▶ **Problem description**: Copy every line of the records below where the word "started" occurs.

Top of Source data

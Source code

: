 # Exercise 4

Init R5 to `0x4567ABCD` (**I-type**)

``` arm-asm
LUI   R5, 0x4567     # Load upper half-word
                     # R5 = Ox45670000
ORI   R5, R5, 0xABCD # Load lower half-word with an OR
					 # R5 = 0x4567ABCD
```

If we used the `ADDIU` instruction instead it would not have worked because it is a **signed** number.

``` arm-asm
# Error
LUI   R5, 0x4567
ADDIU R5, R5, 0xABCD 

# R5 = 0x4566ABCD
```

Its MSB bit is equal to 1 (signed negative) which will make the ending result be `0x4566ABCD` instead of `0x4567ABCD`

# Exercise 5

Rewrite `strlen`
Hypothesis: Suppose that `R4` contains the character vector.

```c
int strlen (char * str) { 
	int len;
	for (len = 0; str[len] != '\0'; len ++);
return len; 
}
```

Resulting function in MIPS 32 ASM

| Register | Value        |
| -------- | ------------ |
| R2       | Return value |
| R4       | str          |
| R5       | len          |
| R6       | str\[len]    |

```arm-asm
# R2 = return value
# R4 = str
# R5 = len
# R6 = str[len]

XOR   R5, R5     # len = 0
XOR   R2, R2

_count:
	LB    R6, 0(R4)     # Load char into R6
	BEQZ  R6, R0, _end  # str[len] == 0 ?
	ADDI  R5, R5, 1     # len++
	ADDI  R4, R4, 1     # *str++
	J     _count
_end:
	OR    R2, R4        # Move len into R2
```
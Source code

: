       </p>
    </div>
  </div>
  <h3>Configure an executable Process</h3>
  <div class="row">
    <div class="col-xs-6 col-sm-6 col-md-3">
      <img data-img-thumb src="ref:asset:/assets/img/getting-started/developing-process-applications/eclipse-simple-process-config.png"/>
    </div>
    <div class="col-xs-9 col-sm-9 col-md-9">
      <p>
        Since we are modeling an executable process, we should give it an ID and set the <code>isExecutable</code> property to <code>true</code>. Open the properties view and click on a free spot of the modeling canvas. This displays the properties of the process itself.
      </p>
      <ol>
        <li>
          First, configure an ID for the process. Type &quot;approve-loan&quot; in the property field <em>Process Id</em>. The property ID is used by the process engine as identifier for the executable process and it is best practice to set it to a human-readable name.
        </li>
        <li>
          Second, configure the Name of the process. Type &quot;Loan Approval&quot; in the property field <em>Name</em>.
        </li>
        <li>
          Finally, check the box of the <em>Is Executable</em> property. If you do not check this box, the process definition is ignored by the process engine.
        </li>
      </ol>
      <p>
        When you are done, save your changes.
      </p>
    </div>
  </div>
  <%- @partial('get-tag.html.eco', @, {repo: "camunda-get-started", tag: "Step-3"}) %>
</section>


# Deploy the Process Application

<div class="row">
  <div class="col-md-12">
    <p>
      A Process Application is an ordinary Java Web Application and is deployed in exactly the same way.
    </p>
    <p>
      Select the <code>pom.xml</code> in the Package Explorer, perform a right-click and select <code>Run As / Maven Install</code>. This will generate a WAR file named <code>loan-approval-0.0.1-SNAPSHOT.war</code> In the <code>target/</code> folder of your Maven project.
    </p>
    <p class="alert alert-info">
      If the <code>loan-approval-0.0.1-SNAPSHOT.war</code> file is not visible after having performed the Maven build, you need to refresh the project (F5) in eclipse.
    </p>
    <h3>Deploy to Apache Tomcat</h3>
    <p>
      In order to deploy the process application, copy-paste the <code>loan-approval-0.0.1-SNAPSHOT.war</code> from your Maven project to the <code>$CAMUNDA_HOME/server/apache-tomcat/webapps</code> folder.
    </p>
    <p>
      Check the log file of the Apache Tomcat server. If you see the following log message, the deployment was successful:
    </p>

Bottom of Source data

▶ **The answer**:
      <img data-img-thumb src="ref:asset:/assets/img/getting-started/developing-process-applications/eclipse-simple-process-config.png"/>
  <%- @partial('get-tag.html.eco', @, {repo: "camunda-get-started", tag: "Step-3"}) %>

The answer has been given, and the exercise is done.